Pour le sociologue bolivien Julio Cordova, la dimension religieuse du discours camachiste remplit plusieurs fonctions. «Il donne une certitude de victoire puisque ‘Dieu est de notre côté’» – ce qui permet aussi d’asseoir une autorité jamais légitimée par les urnes. Les policiers mutinés agenouillés en prière dans la rue, murmurant «Nous ne sommes pas seuls», ne disent pas autre chose. Fernando Camacho caractérise ensuite l’ennemi: «Evo n’est pas seulement un ‘dictateur’, mais également un ‘idolâtre’ qui a mis la Pachamama [Terre-mère] au palais.» Enfin, il réaffirme le leadership de Santa Cruz: un pays, une même culture (métis créole), une foi (catholique).

Perte de pouvoir

Le premier président indigène de Bolivie n’a pas ménagé ses critiques envers l’Eglise, rappelle Christine Delfour, professeure des Universités à Lille 3. Certains «secteurs de l’Eglise catholique, la hiérarchie catholique sont les ennemis des transformations politiques»; «une autre foi, une autre religion [hors Eglise catholique] et également une autre Eglise, tout ceci est positif, mes frères et sœurs»: ces citations d’Evo Morales illustrent les tensions existantes entre le gouvernement et l’Eglise catholique.

En 2009, lorsque celui-ci fonde l’État plurinational de Bolivie, il crée une double rupture avec l’Eglise catholique: «La nouvelle Constitution affirme l’indépendance de l’Etat en matière religieuse et garantit la liberté de religion et des croyances spirituelles en accord avec les cosmovisions» – la Constitution de 1967 soutenait la seule Eglise catholique. Pire: «En évoquant des éléments clés de la cosmogonie andine comme le buen vivir, la Pachamama, etc., Evo Morales redéfinit la notion même de religion», note le sociologue des religions mexicain Hugo José Suarez.

Alerte à la cosmovision

Dans le même temps – au cours des trois dernières décennies en réalité –, le mouvement néopentecôtiste a beaucoup grandi en Amérique latine. Même si c’est un peu moins qu’ailleurs, «son influence est visible dans toutes les institutions boliviennes», note Matthias Preiswerk. Pour le théologien, «ce succès vient d’une capacité à réinterpréter des fonctionnements locaux, et surtout, à répondre à une certaine misère.» Le néopentecôtisme pénètre également la culture andine.
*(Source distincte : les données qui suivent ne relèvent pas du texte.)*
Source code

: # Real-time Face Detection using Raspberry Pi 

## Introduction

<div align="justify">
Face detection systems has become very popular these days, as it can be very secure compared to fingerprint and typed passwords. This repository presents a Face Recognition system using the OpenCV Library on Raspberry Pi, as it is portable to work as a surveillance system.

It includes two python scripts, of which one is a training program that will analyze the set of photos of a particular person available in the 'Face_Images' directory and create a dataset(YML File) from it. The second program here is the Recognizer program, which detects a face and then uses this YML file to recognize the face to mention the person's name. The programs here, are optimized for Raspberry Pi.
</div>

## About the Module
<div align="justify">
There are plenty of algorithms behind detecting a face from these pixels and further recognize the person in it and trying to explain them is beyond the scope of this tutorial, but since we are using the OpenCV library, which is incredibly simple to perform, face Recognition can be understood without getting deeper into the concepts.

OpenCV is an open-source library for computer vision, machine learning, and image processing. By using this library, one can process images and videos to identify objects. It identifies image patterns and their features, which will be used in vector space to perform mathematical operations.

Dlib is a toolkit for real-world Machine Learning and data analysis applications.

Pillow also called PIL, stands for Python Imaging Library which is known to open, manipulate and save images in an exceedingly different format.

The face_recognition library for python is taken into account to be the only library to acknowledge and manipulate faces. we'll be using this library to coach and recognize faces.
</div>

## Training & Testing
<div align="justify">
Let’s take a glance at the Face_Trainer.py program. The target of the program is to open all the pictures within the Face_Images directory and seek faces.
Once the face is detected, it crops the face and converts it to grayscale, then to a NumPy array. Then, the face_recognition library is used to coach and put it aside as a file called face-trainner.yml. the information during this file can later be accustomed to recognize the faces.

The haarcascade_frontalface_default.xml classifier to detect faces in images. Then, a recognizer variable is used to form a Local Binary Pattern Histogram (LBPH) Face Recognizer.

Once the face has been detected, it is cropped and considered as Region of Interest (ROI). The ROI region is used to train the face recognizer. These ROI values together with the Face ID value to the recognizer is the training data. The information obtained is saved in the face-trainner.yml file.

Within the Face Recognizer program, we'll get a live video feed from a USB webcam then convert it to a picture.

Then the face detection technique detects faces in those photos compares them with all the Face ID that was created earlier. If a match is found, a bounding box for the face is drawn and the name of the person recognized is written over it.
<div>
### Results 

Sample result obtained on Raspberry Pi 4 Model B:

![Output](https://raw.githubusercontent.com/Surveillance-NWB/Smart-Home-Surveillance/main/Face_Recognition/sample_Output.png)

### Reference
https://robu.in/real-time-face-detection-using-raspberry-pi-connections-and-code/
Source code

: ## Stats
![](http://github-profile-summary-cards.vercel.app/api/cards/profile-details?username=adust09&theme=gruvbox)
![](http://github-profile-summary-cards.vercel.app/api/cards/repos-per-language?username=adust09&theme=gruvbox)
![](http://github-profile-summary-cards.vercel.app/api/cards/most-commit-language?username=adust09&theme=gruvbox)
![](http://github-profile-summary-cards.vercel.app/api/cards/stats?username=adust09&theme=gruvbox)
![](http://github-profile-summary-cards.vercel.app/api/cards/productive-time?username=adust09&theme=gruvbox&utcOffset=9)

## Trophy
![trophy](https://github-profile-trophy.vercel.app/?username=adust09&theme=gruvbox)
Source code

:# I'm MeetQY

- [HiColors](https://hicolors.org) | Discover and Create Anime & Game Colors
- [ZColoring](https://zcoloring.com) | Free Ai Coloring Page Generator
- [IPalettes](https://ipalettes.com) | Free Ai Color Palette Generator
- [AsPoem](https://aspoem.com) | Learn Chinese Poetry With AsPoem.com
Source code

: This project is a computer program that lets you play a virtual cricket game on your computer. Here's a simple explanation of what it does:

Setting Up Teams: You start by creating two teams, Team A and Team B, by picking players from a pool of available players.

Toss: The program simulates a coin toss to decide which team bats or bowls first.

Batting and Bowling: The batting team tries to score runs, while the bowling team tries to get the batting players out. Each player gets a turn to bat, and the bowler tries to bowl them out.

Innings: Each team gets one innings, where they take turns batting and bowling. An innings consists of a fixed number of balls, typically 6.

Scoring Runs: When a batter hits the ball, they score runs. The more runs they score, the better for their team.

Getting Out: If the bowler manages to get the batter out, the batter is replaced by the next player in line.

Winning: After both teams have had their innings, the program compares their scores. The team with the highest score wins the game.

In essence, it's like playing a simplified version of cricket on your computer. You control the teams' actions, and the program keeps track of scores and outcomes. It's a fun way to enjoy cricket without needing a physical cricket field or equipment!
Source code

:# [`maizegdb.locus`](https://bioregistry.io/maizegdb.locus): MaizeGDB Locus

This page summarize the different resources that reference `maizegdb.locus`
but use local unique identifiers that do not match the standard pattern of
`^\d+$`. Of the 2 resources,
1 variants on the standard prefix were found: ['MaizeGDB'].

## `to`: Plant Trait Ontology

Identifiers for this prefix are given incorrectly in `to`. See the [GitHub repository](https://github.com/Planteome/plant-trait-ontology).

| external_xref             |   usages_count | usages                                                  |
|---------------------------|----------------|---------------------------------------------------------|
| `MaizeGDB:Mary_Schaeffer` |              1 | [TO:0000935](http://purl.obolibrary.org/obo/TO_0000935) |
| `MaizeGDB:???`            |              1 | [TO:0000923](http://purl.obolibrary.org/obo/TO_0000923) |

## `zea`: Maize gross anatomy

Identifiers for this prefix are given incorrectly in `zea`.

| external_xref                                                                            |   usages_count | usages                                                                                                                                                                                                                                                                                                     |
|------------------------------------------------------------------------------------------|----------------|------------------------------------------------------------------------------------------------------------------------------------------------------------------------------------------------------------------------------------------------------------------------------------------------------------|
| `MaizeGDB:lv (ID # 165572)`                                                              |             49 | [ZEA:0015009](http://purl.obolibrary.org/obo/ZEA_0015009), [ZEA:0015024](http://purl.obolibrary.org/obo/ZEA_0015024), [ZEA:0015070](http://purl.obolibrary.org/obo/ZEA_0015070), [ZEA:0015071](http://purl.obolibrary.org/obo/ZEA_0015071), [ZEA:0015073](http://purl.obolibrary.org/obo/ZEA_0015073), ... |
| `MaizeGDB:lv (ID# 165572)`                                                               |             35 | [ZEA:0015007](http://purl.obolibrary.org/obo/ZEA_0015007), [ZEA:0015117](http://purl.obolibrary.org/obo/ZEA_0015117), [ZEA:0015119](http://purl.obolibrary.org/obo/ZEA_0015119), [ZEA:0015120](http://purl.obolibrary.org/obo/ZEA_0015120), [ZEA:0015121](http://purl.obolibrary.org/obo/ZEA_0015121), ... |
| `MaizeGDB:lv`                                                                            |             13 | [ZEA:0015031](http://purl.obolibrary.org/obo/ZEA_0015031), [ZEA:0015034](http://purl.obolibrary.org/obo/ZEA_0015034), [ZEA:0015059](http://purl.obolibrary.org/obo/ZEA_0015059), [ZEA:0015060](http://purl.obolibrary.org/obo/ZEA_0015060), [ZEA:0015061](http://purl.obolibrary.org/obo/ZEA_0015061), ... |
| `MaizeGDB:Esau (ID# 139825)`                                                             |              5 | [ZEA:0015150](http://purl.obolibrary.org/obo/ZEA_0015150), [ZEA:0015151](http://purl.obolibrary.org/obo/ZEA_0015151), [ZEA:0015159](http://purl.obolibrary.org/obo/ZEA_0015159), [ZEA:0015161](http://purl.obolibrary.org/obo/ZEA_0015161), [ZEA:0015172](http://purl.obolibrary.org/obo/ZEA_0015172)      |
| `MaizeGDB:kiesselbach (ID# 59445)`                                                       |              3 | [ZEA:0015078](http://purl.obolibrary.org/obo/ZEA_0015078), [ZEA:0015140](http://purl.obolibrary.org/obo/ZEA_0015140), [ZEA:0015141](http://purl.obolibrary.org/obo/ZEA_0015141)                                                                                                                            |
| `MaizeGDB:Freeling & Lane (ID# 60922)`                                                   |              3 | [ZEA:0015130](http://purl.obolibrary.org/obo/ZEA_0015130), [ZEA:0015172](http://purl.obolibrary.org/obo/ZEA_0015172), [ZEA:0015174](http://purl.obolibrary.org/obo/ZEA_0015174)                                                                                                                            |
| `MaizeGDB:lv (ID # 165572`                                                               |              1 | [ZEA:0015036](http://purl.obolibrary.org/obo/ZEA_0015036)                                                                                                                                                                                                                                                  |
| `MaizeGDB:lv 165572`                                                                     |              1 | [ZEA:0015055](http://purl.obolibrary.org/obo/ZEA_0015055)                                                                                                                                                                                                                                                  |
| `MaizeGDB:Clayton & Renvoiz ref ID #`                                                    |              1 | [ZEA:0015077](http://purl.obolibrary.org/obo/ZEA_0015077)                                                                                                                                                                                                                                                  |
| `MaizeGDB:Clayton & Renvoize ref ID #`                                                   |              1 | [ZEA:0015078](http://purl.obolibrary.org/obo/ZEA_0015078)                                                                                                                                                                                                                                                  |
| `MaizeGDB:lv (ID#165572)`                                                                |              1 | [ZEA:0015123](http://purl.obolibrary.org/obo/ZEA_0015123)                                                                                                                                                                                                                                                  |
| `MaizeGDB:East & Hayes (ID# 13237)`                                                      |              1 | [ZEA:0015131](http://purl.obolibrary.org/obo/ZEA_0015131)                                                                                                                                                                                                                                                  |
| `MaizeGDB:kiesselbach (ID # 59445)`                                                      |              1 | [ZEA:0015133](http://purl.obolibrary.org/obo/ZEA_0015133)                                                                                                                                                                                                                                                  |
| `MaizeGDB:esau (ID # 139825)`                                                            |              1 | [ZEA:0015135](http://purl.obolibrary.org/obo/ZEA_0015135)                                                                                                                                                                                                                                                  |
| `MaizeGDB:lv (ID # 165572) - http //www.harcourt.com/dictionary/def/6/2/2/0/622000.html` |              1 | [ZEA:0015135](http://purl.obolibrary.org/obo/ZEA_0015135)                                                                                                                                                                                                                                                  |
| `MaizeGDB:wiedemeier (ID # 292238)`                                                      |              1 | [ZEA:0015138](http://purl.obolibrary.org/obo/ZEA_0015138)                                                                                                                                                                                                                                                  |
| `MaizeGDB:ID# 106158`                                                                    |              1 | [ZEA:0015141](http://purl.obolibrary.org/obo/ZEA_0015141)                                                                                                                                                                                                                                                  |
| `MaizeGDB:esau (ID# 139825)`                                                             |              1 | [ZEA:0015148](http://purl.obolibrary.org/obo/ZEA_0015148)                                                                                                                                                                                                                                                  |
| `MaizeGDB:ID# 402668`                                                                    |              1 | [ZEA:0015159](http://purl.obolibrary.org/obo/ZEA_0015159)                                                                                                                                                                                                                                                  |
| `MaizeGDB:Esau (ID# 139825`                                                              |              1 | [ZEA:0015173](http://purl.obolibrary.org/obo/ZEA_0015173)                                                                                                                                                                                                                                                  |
Si ces deux confessions se concurrencent, elles ont néanmoins des ennemis communs. Deux partis politiques (UCS et PDC) les ont brandis au cours de la campagne présidentielle pour rallier le vote conservateur: «Contre l’idéologie du genre», «pour la défense de la société», «contre le féminisme radical», etc. Cette vision est aujourd’hui représentée au plus haut de l’Etat, note Julio Cordova, puisque l’actuelle présidente a été panéliste au Congrès ibéro-américain pour la vie et la famille. «Ce congrès réunit la majorité des organisations fondamentalistes du continent pour coordonner leurs actions contre la dépénalisation de l’avortement ou contre une véritable éducation sexuelle.»

L’offensive religieuse actuelle déclare aussi la guerre à la cosmovision andine. «La diabolisation des indigènes est ancrée dans une pensée coloniale qui, sans être dominante en Bolivie, est toujours opérante», déplore Hugo José Suarez. La crise actuelle menace-t-elle de marginaliser cette culture? Il n’y croit pas: «En quatorze ans, Evo Morales a réussi à fonder une nation pluriculturelle, jeune, ouverte aux valeurs indigènes, au nom d’une religiosité moderne.» Matthias Preiswerk le rappelle: lorsque la whipala – emblème de l’Etat plurinational et deuxième drapeau officiel de Bolivie depuis 2009 – a été brûlée au palais présidentiel, les réactions ont été puissantes. «Camacho a compris qu’il devait respecter les indigènes. La culture andine pourrait néanmoins disparaître des parlements et des commissions.»